However, within the United States, this classification system may not adequately characterize the parenting styles of racial minority groups. Some African American parents employ more control and less warmth than Caucasian parents as a means of enabling children to manage ethnic and racial barriers (Garcia-Coll, 1990). Latino families may be more likely to exhibit warm parenting practices but with less control over their children as a function of the shared extended-kin responsibility for child-rearing (Baca Zinn, 1994). Preferences for authoritative parenting in the United States and United Kingdom may not accurately depict preferred parenting styles across the globe. Whereas many American parents worry that overstressing academic success is unhealthy for their children’s emotional development, many parents in China and Korea believe that academic achievement is a reflection of effective parenting (Chao and Tseng, 2002). French parents wait longer periods before responding to their children’s cries in order to teach their children that the world does not revolve around them. Additionally, French parents are less likely to embrace the view that children need access to choices as a means of promoting autonomous decision-making (Druckerman, 2012). Studies in Egypt (von der Lippe, 1999) and China (Chen, Dong, and Zhou, 1997) suggest that parenting strategies are heavily influenced by social class, with more educated parents preferring authoritative parenting styles.
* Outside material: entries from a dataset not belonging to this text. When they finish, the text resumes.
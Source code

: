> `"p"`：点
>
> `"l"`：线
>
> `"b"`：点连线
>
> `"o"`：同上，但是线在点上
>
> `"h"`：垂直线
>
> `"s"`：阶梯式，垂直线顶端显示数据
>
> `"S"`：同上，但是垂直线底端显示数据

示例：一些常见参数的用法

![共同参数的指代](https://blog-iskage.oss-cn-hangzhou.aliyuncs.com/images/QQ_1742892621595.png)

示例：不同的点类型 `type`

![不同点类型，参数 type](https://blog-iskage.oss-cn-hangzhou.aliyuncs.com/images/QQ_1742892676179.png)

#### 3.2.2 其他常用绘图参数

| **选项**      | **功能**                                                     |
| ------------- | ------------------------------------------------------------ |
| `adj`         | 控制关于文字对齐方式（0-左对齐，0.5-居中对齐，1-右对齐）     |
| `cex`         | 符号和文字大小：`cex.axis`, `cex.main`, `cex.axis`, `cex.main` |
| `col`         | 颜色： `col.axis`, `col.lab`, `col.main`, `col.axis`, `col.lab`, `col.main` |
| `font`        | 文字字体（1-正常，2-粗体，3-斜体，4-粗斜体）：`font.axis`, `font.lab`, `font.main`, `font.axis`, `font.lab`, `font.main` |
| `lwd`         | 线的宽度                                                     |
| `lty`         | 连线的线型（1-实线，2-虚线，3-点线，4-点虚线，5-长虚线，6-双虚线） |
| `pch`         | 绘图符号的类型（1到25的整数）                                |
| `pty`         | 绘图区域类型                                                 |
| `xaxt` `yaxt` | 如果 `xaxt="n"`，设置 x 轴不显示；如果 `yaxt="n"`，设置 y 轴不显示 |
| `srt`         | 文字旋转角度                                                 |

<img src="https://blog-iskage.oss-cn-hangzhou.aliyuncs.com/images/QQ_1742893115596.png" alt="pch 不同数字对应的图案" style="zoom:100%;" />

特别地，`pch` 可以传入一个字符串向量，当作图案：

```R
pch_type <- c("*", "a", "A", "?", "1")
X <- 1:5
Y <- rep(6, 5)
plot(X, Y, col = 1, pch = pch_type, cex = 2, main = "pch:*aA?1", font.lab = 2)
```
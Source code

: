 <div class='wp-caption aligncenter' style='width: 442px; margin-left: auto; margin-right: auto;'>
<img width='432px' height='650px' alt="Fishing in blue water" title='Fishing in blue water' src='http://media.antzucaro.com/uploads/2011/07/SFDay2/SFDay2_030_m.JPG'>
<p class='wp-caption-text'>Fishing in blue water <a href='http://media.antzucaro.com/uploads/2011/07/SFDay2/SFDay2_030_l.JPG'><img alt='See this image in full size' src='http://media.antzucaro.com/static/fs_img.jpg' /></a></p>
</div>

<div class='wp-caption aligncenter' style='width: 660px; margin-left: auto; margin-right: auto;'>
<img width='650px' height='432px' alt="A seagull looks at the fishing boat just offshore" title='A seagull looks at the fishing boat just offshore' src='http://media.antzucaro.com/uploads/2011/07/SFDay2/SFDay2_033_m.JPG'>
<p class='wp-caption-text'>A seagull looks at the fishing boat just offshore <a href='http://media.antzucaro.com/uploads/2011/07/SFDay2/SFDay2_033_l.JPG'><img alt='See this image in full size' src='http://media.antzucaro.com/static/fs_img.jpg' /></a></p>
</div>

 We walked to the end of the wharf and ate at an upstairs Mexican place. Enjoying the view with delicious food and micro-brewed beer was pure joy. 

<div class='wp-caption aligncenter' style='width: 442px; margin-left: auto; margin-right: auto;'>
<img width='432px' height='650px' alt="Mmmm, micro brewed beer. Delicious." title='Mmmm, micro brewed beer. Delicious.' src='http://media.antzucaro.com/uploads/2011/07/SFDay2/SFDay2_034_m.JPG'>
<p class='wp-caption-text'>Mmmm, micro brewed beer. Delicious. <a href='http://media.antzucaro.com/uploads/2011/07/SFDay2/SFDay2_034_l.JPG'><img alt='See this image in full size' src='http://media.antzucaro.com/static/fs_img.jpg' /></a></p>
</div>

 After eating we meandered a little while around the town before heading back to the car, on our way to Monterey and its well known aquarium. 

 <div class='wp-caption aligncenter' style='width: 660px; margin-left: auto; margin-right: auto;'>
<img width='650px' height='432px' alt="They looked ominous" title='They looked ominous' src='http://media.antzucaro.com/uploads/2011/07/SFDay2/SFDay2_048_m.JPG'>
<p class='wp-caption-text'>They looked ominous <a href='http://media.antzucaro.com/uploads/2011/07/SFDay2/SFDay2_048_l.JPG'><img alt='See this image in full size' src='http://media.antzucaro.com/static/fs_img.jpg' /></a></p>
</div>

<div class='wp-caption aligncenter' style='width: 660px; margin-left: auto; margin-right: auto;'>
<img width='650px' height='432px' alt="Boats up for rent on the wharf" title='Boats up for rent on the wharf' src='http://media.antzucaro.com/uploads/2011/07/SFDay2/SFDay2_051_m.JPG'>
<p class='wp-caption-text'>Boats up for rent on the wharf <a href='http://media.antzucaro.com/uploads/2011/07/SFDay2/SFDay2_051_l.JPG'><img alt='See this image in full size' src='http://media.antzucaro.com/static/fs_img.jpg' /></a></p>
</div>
EAs represent one avenue through which parents invest in adolescents. Research finds that children who participate in EAs are less likely to engage in delinquency and other risky behaviors than children who are uninvolved in such activities (Mahoney and Cairns, 1997; Mahoney, 2000). Why is this? One view is that children who participate in EAs have significantly less time to spend in unstructured and unsupervised activities, which are more likely to produce environments conducive to delinquency (Osgood et al., 1996). Others suggest that EAs give children access to conventional role models (i.e., coaches and teachers) who promote conventional values (Csikszentmihalyi, Rathunde, and Whalen, 1993).
Alternatively, such activities may affect delinquency indirectly, because they cultivate in children a number of culturally and socially valued traits that enhance their prosocial opportunities. EAs may enhance children’s sense of competitiveness and their ability to work well with peers and adults (Danish and Gullotta, 2000), in addition to improving their confidence levels and psychological well-being (Mahoney and Cairns, 1997). Accordingly, children who accumulate these traits are likely to succeed in institutional settings such as school and thus have more to lose by engaging in various forms of misconduct (Hirschi, 1969).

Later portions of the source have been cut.